Heat the olive oil in a fry pan, over medium-low heat. The oil should be hot enough to cook the meat but not so hot that it will cook it too quickly.

Put one steak at a time into the bag containing the flour, seal the bag and shake to coat the meat thoroughly. Place the steak in the pan and repeat this with the other steaks. 

Fry the steaks until they are browned on one side, about 10 minutes, and then turn them over. Cook the other sides until they are also browned. At this point, the meat should still have juices, but the fluid should be colorless.

Remove the steaks from the pan and put them on a cookie sheet or similar, placing them in a warm oven so the steaks don’t cool off too much. 

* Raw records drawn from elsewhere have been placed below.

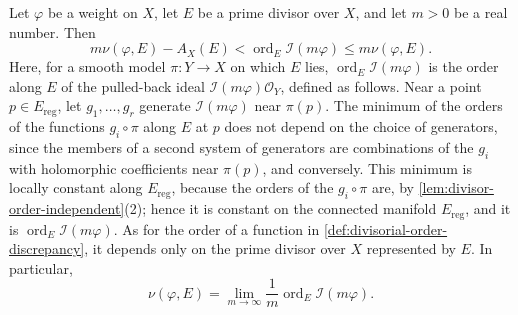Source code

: \begin{corollary}\label{cor:divisorial-lelong-ideal-recovery}
Let $\varphi$ be a weight on $X$, let $E$ be a prime divisor over $X$, and let $m>0$ be a real number. Then
\begin{equation}\label{eq:divisorial-multiplier-order-bounds}
 m\nu(\varphi,E)-A_X(E)
      <\operatorname{ord}_E\mathcal I(m\varphi)
      \leq m\nu(\varphi,E).
\end{equation}
Here, for a smooth model $\pi\colon Y\to X$ on which $E$ lies, $\operatorname{ord}_E\mathcal I(m\varphi)$ is the order along $E$ of the pulled-back ideal $\mathcal I(m\varphi)\mathcal O_Y$, defined as follows. Near a point $p\in E_{\mathrm{reg}}$, let $g_1,\ldots,g_r$ generate $\mathcal I(m\varphi)$ near $\pi(p)$. The minimum of the orders of the functions $g_i\circ\pi$ along $E$ at $p$ does not depend on the choice of generators, since the members of a second system of generators are combinations of the $g_i$ with holomorphic coefficients near $\pi(p)$, and conversely. This minimum is locally constant along $E_{\mathrm{reg}}$, because the orders of the $g_i\circ\pi$ are, by \cref{lem:divisor-order-independent}(2); hence it is constant on the connected manifold $E_{\mathrm{reg}}$, and it is $\operatorname{ord}_E\mathcal I(m\varphi)$. As for the order of a function in \cref{def:divisorial-order-discrepancy}, it depends only on the prime divisor over $X$ represented by $E$. In particular,
\[
 \nu(\varphi,E)=\lim_{m\to\infty}\frac1m
                           \operatorname{ord}_E\mathcal I(m\varphi).
\]
\end{corollary}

To the pan and the drippings that are left in it, add the milk and heat to barely a boil, stirring in enough of the flour mixture, stirring constantly, to make gravy. The amount of milk and flour can be varied to produce enough gravy for the steaks and for mashed potatoes, if spuds are going to be used to complement the meal.

To serve, put a steak on a plate and ladle the gravy over the top. A sprig of parsley is great for a colorful garnish.


If you prefer spicier flavors, you can add chili powder to the flour or sprinkle it over the top of the steaks while they are cooking. Powdered ginger also makes an interesting variation with just a bit of a bite. For richer gravy, use half and half instead of milk.

Serving suggestions:

These breaded steaks go very well with both mashed and baked potatoes, with the gravy poured over the top. Steamed kale, chard or mustard greens are also good with these chicken fried steaks, as side dishes. 

Because pork is a sweet meat, these steaks go very well with sweet fruit, such as applesauce, peaches, pears or fresh pineapple. The fruit can be served as a side dish or as a dessert.

This meal is balanced if the side dishes are included, it is filling and it is extremely tasty. The above recipe should be enough for four reasonably hungry appetites, however the recipe can be easily expanded. Leftover suggestions probably aren’t needed with this one, because there aren’t likely to be any leftovers.